» Work instruction: Your job with the data below is to output exactly the lines from the one holding "(Added Pub. L." down to the one holding "Subsecs. (f) to", both included, and no others.

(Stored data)
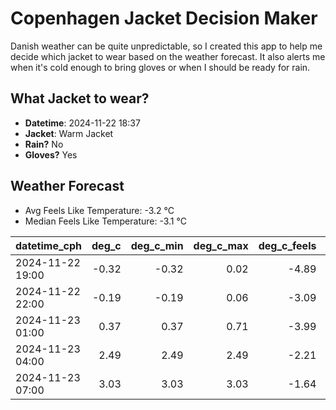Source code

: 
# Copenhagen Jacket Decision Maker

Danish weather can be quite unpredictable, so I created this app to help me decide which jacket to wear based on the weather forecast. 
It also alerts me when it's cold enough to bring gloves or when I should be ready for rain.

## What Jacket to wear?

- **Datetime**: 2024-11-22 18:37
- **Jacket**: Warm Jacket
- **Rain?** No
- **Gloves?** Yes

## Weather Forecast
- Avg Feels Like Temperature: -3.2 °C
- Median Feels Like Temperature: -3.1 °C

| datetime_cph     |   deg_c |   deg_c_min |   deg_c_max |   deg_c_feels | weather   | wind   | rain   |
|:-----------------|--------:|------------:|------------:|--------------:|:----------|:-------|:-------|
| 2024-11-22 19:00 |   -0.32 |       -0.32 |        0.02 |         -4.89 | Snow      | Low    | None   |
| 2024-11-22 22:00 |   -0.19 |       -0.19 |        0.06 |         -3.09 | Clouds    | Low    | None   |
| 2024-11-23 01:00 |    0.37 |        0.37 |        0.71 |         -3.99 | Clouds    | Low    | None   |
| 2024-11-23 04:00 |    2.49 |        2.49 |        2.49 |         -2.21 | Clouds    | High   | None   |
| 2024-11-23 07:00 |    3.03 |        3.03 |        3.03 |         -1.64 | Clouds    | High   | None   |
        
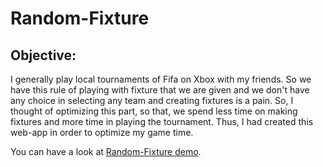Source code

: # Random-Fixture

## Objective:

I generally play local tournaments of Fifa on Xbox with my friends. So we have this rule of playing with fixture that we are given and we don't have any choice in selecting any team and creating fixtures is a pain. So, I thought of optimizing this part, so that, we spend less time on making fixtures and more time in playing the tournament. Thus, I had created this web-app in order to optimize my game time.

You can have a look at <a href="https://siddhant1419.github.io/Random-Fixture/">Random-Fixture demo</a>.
---
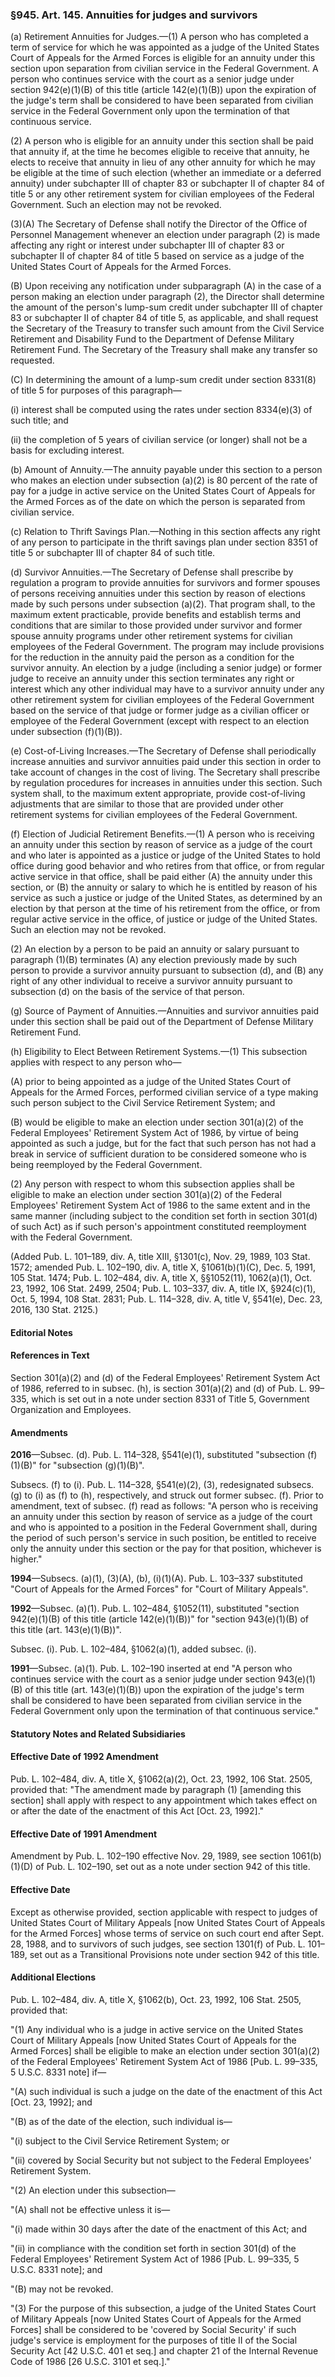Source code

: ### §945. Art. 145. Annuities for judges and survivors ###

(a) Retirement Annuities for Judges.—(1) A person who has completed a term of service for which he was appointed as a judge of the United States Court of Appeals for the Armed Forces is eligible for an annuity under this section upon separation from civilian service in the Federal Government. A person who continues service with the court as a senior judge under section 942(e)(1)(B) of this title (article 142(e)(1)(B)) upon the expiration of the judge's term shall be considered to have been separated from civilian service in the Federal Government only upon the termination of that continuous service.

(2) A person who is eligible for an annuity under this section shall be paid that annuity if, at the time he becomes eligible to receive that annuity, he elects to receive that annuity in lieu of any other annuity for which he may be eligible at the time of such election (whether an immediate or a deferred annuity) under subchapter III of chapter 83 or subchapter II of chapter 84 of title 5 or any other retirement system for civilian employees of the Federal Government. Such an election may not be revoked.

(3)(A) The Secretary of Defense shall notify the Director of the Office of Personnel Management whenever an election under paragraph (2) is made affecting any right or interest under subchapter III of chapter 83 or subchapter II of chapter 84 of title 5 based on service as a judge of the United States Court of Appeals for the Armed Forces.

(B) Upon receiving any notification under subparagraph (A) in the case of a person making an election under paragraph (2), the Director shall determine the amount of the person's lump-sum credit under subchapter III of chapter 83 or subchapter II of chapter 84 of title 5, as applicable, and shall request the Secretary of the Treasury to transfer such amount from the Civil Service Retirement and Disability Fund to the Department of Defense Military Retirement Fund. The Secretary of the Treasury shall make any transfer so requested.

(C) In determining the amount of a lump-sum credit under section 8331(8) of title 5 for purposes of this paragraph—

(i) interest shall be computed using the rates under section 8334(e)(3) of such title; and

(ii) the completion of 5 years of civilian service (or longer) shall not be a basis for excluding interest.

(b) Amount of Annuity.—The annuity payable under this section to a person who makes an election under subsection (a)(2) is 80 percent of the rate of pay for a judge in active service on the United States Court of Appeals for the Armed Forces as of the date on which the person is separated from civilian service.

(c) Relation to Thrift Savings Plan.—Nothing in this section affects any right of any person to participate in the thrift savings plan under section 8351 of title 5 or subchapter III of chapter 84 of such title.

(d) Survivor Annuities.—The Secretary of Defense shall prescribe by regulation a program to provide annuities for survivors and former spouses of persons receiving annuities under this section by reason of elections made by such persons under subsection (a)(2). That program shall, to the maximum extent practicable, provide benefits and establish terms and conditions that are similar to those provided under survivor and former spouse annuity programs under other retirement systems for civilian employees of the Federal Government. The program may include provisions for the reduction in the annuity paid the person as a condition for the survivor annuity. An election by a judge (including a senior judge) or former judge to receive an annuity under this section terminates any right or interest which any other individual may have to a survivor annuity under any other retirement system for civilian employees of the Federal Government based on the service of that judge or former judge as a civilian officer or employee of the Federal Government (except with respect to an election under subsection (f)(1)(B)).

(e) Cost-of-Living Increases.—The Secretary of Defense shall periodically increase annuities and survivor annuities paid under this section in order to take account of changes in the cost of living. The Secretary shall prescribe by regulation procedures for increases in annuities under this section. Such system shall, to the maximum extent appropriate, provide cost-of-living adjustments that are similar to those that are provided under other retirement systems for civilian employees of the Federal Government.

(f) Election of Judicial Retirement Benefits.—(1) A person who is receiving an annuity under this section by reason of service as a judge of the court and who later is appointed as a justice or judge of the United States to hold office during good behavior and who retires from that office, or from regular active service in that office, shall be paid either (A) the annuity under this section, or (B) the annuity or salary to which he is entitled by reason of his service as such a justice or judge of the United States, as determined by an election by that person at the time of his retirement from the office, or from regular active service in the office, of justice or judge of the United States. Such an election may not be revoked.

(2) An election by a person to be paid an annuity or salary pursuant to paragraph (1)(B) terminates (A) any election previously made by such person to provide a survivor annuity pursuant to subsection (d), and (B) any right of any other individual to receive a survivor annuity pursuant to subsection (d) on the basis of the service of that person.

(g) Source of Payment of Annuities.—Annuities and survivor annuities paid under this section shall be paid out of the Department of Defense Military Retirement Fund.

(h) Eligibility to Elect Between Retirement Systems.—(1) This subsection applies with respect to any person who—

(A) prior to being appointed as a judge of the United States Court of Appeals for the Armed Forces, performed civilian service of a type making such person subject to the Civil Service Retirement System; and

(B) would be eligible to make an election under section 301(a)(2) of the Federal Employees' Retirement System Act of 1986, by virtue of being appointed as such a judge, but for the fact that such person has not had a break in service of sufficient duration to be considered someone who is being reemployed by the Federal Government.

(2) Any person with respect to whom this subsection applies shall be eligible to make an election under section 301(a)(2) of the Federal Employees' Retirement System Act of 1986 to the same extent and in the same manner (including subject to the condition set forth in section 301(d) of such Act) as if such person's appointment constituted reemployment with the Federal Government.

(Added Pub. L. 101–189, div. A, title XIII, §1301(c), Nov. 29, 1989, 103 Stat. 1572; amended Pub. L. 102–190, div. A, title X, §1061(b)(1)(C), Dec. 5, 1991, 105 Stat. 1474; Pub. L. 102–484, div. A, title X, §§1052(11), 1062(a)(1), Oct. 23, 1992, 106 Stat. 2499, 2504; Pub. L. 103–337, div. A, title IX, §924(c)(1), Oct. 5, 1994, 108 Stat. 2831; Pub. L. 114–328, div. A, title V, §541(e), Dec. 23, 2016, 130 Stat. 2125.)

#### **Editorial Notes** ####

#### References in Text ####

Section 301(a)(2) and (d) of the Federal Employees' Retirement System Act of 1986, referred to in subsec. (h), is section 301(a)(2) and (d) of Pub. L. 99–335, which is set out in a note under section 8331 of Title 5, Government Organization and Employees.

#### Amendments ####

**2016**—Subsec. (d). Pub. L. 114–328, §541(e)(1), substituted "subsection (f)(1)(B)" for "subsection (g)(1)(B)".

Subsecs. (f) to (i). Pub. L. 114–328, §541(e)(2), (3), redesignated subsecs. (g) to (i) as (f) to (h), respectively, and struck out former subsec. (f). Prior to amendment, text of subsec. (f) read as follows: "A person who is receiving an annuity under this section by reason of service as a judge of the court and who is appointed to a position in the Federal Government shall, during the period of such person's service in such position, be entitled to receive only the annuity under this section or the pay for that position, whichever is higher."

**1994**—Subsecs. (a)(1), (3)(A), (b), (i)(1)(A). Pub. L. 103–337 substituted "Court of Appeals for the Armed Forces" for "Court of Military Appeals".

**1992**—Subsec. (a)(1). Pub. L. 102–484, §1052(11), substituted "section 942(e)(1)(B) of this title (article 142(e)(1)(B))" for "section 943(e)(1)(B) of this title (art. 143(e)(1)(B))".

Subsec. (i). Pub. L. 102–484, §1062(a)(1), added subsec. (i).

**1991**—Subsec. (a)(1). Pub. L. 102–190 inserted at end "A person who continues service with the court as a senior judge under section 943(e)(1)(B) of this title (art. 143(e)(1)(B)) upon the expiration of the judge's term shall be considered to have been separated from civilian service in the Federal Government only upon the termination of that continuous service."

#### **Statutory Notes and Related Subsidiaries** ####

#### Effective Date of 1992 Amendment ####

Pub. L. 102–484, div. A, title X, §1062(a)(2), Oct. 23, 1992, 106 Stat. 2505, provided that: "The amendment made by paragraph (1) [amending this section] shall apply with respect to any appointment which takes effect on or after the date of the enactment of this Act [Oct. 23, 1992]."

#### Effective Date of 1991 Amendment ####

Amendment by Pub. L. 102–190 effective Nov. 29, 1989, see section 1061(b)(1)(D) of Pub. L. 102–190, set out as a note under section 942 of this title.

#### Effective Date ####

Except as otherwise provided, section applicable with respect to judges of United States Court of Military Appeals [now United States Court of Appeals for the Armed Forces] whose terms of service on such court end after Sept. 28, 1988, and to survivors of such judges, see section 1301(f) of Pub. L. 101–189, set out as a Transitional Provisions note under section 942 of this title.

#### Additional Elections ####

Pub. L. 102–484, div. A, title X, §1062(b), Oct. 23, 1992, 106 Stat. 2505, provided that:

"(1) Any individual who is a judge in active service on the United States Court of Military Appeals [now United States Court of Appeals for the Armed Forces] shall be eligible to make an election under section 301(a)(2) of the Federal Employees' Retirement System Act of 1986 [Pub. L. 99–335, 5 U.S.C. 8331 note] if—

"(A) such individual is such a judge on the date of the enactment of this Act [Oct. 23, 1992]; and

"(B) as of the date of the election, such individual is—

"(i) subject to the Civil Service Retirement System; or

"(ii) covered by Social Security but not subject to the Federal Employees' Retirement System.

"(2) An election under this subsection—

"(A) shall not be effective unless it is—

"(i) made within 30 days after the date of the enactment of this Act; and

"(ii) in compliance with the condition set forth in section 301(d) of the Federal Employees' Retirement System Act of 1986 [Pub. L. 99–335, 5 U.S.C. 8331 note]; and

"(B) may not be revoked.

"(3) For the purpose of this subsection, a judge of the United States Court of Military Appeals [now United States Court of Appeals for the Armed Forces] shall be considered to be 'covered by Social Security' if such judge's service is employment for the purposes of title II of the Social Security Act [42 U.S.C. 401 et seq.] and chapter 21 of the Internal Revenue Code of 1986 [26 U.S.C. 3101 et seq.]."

» Answer to this task:
(Added Pub. L. 101–189, div. A, title XIII, §1301(c), Nov. 29, 1989, 103 Stat. 1572; amended Pub. L. 102–190, div. A, title X, §1061(b)(1)(C), Dec. 5, 1991, 105 Stat. 1474; Pub. L. 102–484, div. A, title X, §§1052(11), 1062(a)(1), Oct. 23, 1992, 106 Stat. 2499, 2504; Pub. L. 103–337, div. A, title IX, §924(c)(1), Oct. 5, 1994, 108 Stat. 2831; Pub. L. 114–328, div. A, title V, §541(e), Dec. 23, 2016, 130 Stat. 2125.)

#### **Editorial Notes** ####

#### References in Text ####

Section 301(a)(2) and (d) of the Federal Employees' Retirement System Act of 1986, referred to in subsec. (h), is section 301(a)(2) and (d) of Pub. L. 99–335, which is set out in a note under section 8331 of Title 5, Government Organization and Employees.

#### Amendments ####

**2016**—Subsec. (d). Pub. L. 114–328, §541(e)(1), substituted "subsection (f)(1)(B)" for "subsection (g)(1)(B)".

Subsecs. (f) to (i). Pub. L. 114–328, §541(e)(2), (3), redesignated subsecs. (g) to (i) as (f) to (h), respectively, and struck out former subsec. (f). Prior to amendment, text of subsec. (f) read as follows: "A person who is receiving an annuity under this section by reason of service as a judge of the court and who is appointed to a position in the Federal Government shall, during the period of such person's service in such position, be entitled to receive only the annuity under this section or the pay for that position, whichever is higher."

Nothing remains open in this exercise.